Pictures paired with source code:
....
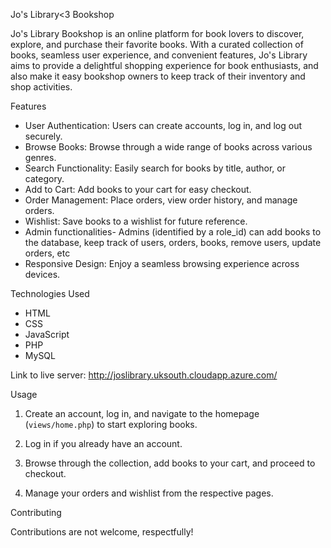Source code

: Jo's Library<3 Bookshop

Jo's Library Bookshop is an online platform for book lovers to discover, explore, and purchase their favorite books. 
With a curated collection of books, seamless user experience, and convenient features, Jo's Library aims to provide a delightful shopping experience for book enthusiasts, and
also make it easy bookshop owners to keep track of their inventory and shop activities.

Features

- User Authentication: Users can create accounts, log in, and log out securely.
- Browse Books: Browse through a wide range of books across various genres.
- Search Functionality: Easily search for books by title, author, or category.
- Add to Cart: Add books to your cart for easy checkout.
- Order Management: Place orders, view order history, and manage orders.
- Wishlist: Save books to a wishlist for future reference.
- Admin functionalities- Admins (identified by a role_id) can add books to the database, keep track of users, orders, books, remove users, update orders, etc
- Responsive Design: Enjoy a seamless browsing experience across devices.

Technologies Used

- HTML
- CSS
- JavaScript
- PHP
- MySQL

Link to live server: http://joslibrary.uksouth.cloudapp.azure.com/



Usage

1. Create an account, log in, and navigate to the homepage (`views/home.php`) to start exploring books.

2. Log in if you already have an account.

3. Browse through the collection, add books to your cart, and proceed to checkout.

4. Manage your orders and wishlist from the respective pages.


Contributing

Contributions are not welcome, respectfully!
....
Exercise:
Copy the records exactly. Skip the images.

Response below:
Source code

: Jo's Library<3 Bookshop

Jo's Library Bookshop is an online platform for book lovers to discover, explore, and purchase their favorite books. 
With a curated collection of books, seamless user experience, and convenient features, Jo's Library aims to provide a delightful shopping experience for book enthusiasts, and
also make it easy bookshop owners to keep track of their inventory and shop activities.

Features

- User Authentication: Users can create accounts, log in, and log out securely.
- Browse Books: Browse through a wide range of books across various genres.
- Search Functionality: Easily search for books by title, author, or category.
- Add to Cart: Add books to your cart for easy checkout.
- Order Management: Place orders, view order history, and manage orders.
- Wishlist: Save books to a wishlist for future reference.
- Admin functionalities- Admins (identified by a role_id) can add books to the database, keep track of users, orders, books, remove users, update orders, etc
- Responsive Design: Enjoy a seamless browsing experience across devices.

Technologies Used

- HTML
- CSS
- JavaScript
- PHP
- MySQL

Link to live server: http://joslibrary.uksouth.cloudapp.azure.com/



Usage

1. Create an account, log in, and navigate to the homepage (`views/home.php`) to start exploring books.

2. Log in if you already have an account.

3. Browse through the collection, add books to your cart, and proceed to checkout.

4. Manage your orders and wishlist from the respective pages.


Contributing

Contributions are not welcome, respectfully!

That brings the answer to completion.